Tighe: Sony officially announces PlayStation 4 console

Tighe explores details of Sony’s next generation console.

Samantha Tighe

Samantha TigheSony officially came clean and announced its next generation console, the PlayStation 4.

It’s a big move, especially for the gaming market, and now all sights are set toward the future. Undoubtedly Microsoft will come forth within the coming weeks to announce the next Xbox successor – which is rumored to be called Xbox 720 – and Nintendo, of course, came out with  Wii U in November of last year.

What Sony has opted to do is release information about  PlayStation 4 in fragments, and in doing so, the rampant rumors that have been flying around for months about the console are now systematically being sanctioned or put to rest.

First things first – let’s talk facts. The Feb. 20 announcement was from Sony. It’s been circulating for months that the name for this new console was going to be “Orbis.”

It’s not – it’s going to be  PlayStation 4.

During the New York press conference, a video was shown that displayed some of the graphics and gaming engines PlayStation 4 is going to be capable of. Not once did it reveal what the console actually looks like. It’s being said that the big reveal should be coming up within the next few weeks, since the console is still in its final stages of development and has not been finalized.

The rampant rumors that have been flying around for months about the console are now systematically being sanctioned or put to rest.

What was shown, however, was the new DualShock 4 controller. Sony and PlayStation fans have probably already seen it – images were already making their way across the Internet. The functions of the controller were not demonstrated, it was pretty much just brandished during the conference, but it has been redesigned. What is most striking about the new controller is the touchscreen in the center of it. The ‘start’ and ‘select’ buttons are now missing – only one button designated as “options.” There is also a “share” button.

One of the newest features of PlayStation 4, and console gaming as a whole, is the ability for players to record and share videos of their gameplay with friends and family. It’s been a semi-popular theme among PC gamers, especially for games like “World of Warcraft” and “League of Legions,” to stream live feeds of gameplay. This trend hasn’t fully made the jump to the consoles since it’s much more of a hassle to set up a live feed.

There’s also an audio jack for headsets in the controller itself, and it will be paired with a camera/sensor bar that has the ability to track the positioning and distance of the controller.

PlayStation 4 will also have a “sleep” ability, much like the PlayStation Vita. While playing a game, it can be put in a pause-like state and essentially exited out, and, upon return, the player will be able to resume right where he or she left off.

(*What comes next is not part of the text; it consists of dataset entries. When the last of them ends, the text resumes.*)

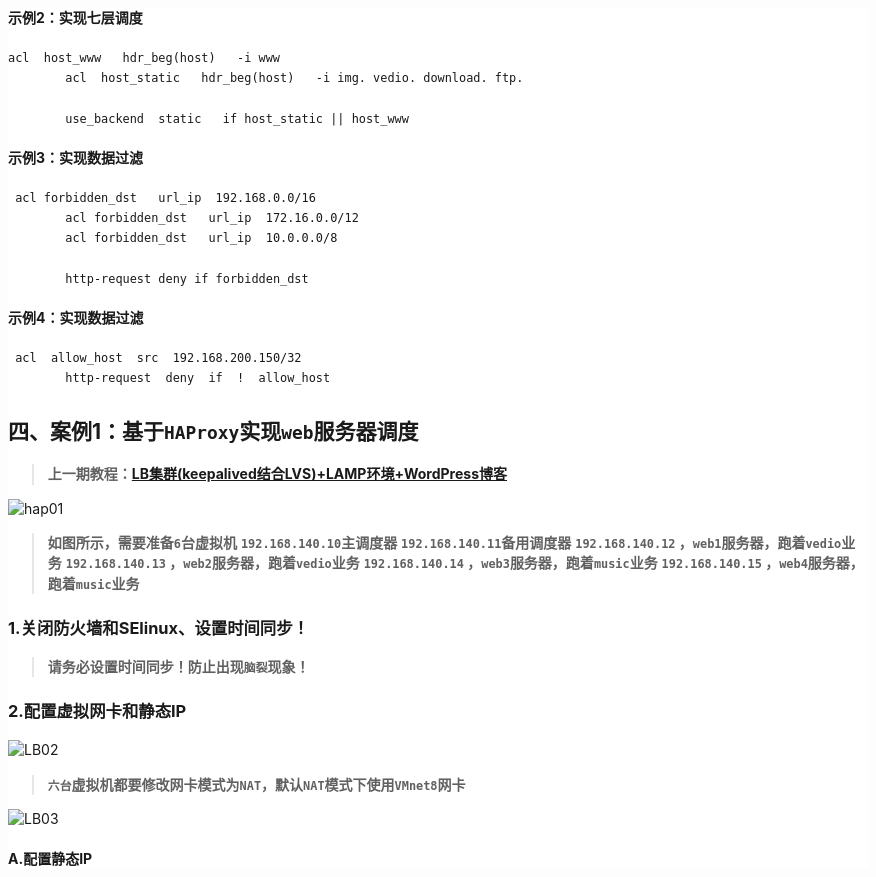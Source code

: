 #### 示例2：实现七层调度

```
acl  host_www   hdr_beg(host)   -i www 
        acl  host_static   hdr_beg(host)   -i img. vedio. download. ftp.

        use_backend  static   if host_static || host_www 
```

#### 示例3：实现数据过滤

```
 acl forbidden_dst   url_ip  192.168.0.0/16
        acl forbidden_dst   url_ip  172.16.0.0/12
        acl forbidden_dst   url_ip  10.0.0.0/8

        http-request deny if forbidden_dst
```

#### 示例4：实现数据过滤

```
 acl  allow_host  src  192.168.200.150/32
        http-request  deny  if  !  allow_host
```

## 四、案例1：基于`HAProxy`实现`web`服务器调度

>**上一期教程：[LB集群(keepalived结合LVS)+LAMP环境+WordPress博客](https://www.wsjj.top/archives/98)**

![hap01](https://www.wsjj.top//upload/2023/04/hap01.png)

>**如图所示，需要准备`6`台虚拟机**
>**`192.168.140.10`主调度器**
>**`192.168.140.11`备用调度器**
>**`192.168.140.12` ，`web1`服务器，跑着`vedio`业务**
>**`192.168.140.13` ，`web2`服务器，跑着`vedio`业务**
>**`192.168.140.14` ，`web3`服务器，跑着`music`业务**
>**`192.168.140.15` ，`web4`服务器，跑着`music`业务**

### 1.关闭防火墙和SElinux、设置时间同步！

>**请务必设置时间同步！防止出现`脑裂`现象！**

### 2.配置虚拟网卡和静态IP

![LB02](https://www.wsjj.top//upload/2023/04/LB02.png)

>**`六台`虚拟机都要修改网卡模式为`NAT`，默认`NAT`模式下使用`VMnet8`网卡**

![LB03](https://www.wsjj.top//upload/2023/04/LB03.png)

#### A.配置静态IP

Games for the next console have already been publicized. “Watch Dogs” is slated to be a launch title, as will “Killzone: Shadow Fall.” Blizzard is also working on a “Diablo III” console remake, though it is expected to release after PlayStation 4.

As for used games, their fate is still up in air. Shuhei Yoshida, the president of Sony’s Worldwide Studios, told Eurogamer that yes – the new PlayStation will be able to play used games. Unfortunately, Yoshida backtracked a few days later, saying although the Sony won’t limit the used game market, gaming companies may be given the ability to decide whether their games can be purchased used.

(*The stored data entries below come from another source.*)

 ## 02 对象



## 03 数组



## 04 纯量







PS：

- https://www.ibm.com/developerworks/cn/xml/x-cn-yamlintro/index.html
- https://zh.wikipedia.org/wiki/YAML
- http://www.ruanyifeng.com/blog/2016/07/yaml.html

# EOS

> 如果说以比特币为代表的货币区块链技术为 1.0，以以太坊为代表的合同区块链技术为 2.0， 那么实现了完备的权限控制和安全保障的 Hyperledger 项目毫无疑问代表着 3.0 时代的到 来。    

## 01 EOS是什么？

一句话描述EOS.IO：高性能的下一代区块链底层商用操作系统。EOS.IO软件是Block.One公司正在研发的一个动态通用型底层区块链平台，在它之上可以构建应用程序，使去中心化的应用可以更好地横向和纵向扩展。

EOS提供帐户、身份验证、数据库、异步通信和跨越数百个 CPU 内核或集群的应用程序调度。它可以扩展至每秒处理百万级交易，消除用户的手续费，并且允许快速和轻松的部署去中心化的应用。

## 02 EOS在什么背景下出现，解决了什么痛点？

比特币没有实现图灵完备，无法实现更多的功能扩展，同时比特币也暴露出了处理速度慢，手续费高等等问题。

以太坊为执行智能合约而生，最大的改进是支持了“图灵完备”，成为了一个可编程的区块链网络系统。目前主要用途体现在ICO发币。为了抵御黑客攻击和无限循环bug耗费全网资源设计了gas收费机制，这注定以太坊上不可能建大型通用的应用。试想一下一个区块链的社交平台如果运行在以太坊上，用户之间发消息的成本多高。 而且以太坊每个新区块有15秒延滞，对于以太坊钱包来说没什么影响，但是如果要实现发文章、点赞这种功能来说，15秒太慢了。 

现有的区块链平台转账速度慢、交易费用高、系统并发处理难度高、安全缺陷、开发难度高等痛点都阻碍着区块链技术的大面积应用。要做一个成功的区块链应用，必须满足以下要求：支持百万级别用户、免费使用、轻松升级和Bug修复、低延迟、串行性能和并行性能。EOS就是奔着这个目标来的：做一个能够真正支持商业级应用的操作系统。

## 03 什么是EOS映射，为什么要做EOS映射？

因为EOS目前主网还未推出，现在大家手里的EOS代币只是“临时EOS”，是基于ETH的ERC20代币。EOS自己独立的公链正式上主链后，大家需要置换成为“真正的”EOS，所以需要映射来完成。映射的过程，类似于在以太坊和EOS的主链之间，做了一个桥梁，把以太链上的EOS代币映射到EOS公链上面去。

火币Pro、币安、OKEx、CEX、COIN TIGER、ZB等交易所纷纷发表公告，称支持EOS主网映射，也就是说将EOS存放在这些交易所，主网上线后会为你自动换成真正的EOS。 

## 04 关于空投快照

Another issue that arises with PlayStation 4 is backward compatibility. For the most part, each of the Sony consoles has had the capacity to play games from its predecessor. It makes upgrading your system a whole lot easier when PlayStation 3 can play your entire collection of PlayStation 2 games.

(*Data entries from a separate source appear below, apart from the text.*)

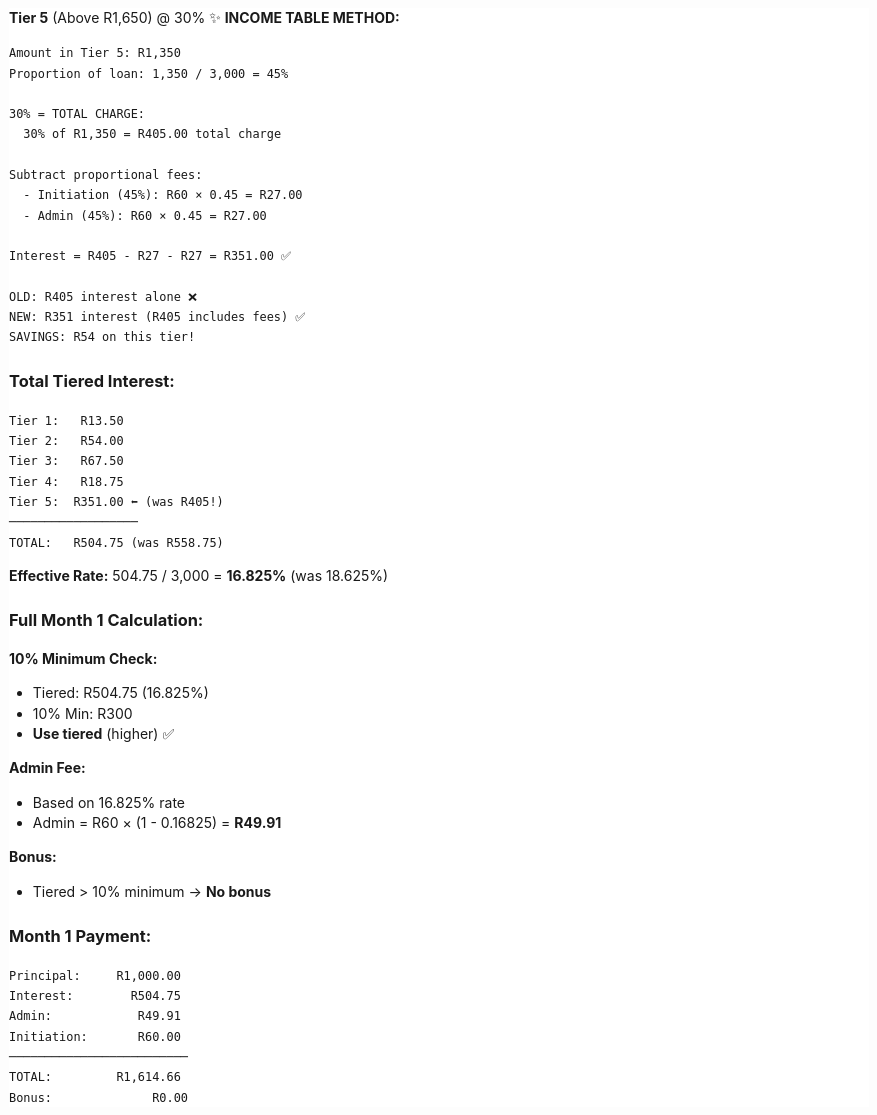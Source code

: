 **Tier 5** (Above R1,650) @ 30% ✨ **INCOME TABLE METHOD:**
```
Amount in Tier 5: R1,350
Proportion of loan: 1,350 / 3,000 = 45%

30% = TOTAL CHARGE:
  30% of R1,350 = R405.00 total charge

Subtract proportional fees:
  - Initiation (45%): R60 × 0.45 = R27.00
  - Admin (45%): R60 × 0.45 = R27.00
  
Interest = R405 - R27 - R27 = R351.00 ✅

OLD: R405 interest alone ❌
NEW: R351 interest (R405 includes fees) ✅
SAVINGS: R54 on this tier!
```

### Total Tiered Interest:
```
Tier 1:   R13.50
Tier 2:   R54.00
Tier 3:   R67.50
Tier 4:   R18.75
Tier 5:  R351.00 ⬅️ (was R405!)
──────────────────
TOTAL:   R504.75 (was R558.75)
```

**Effective Rate:** 504.75 / 3,000 = **16.825%** (was 18.625%)

### Full Month 1 Calculation:

**10% Minimum Check:**
- Tiered: R504.75 (16.825%)
- 10% Min: R300
- **Use tiered** (higher) ✅

**Admin Fee:**
- Based on 16.825% rate
- Admin = R60 × (1 - 0.16825) = **R49.91**

**Bonus:**
- Tiered > 10% minimum → **No bonus**

### Month 1 Payment:
```
Principal:     R1,000.00
Interest:        R504.75
Admin:            R49.91
Initiation:       R60.00
─────────────────────────
TOTAL:         R1,614.66
Bonus:              R0.00
```
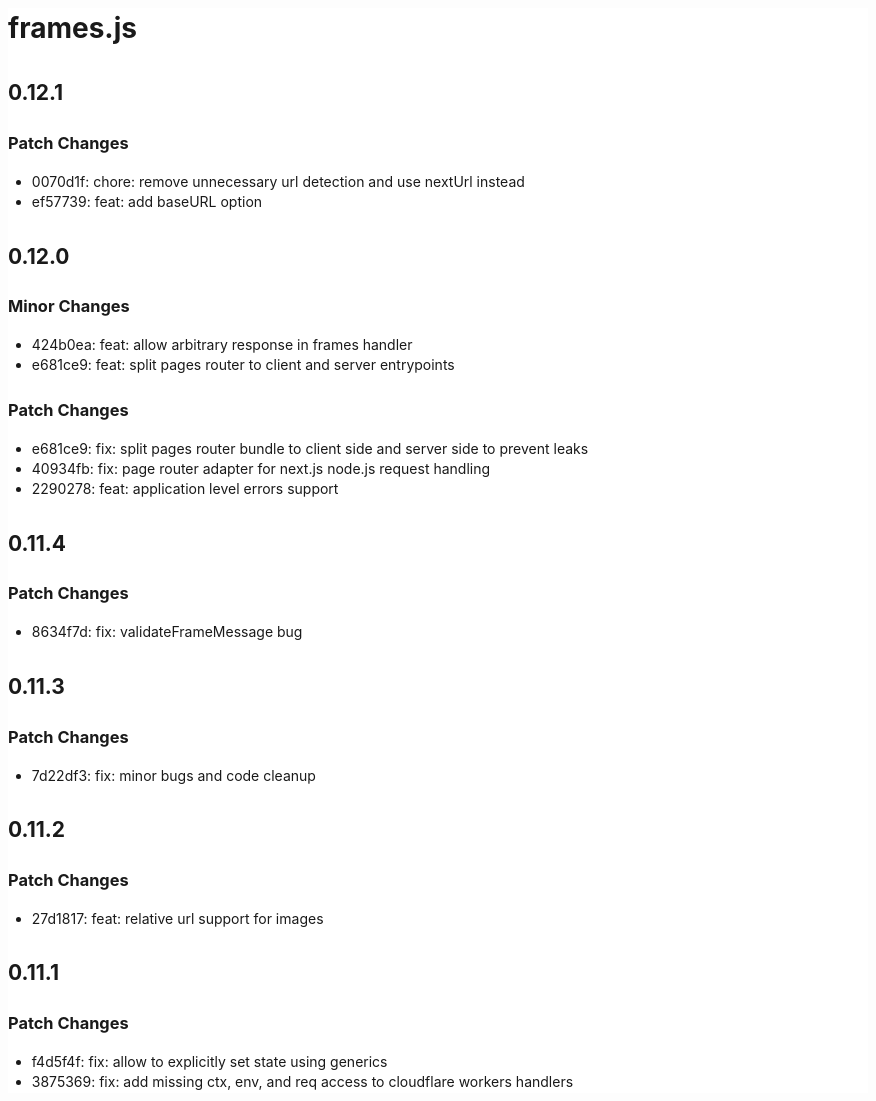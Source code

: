 # frames.js

## 0.12.1

### Patch Changes

- 0070d1f: chore: remove unnecessary url detection and use nextUrl instead
- ef57739: feat: add baseURL option

## 0.12.0

### Minor Changes

- 424b0ea: feat: allow arbitrary response in frames handler
- e681ce9: feat: split pages router to client and server entrypoints

### Patch Changes

- e681ce9: fix: split pages router bundle to client side and server side to prevent leaks
- 40934fb: fix: page router adapter for next.js node.js request handling
- 2290278: feat: application level errors support

## 0.11.4

### Patch Changes

- 8634f7d: fix: validateFrameMessage bug

## 0.11.3

### Patch Changes

- 7d22df3: fix: minor bugs and code cleanup

## 0.11.2

### Patch Changes

- 27d1817: feat: relative url support for images

## 0.11.1

### Patch Changes

- f4d5f4f: fix: allow to explicitly set state using generics
- 3875369: fix: add missing ctx, env, and req access to cloudflare workers handlers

The improved graphics of PlayStation 4 come at a price – the microprocessor architecture of PS4 is receiving an upgrade, moving away from Cell Architecture and, instead, adapting x86-64, which has been found mostly in computers.

What this means is that PS4 will not be able to read PS3 games. It’s become a new system, to put it in simpler terms.

Although there has been some chatter about utilizing a way for players to access emulators, when PlayStation 4 releases it’s going to have a very limited gaming catalog. We’ll just have to wait to see how and if it affects sales.

PlayStation 4 has yet to be given a precise release date, but it should be coming out sometime toward the end of the year before the holiday season. There’s not a listed price either.

It looks like Sony is raising the bar with some of the features within PlayStation 4 and is making gaming a lot more social, but we’ll just have to wait and see. I’m going to have to see a lot more games before I even consider investing in a new console.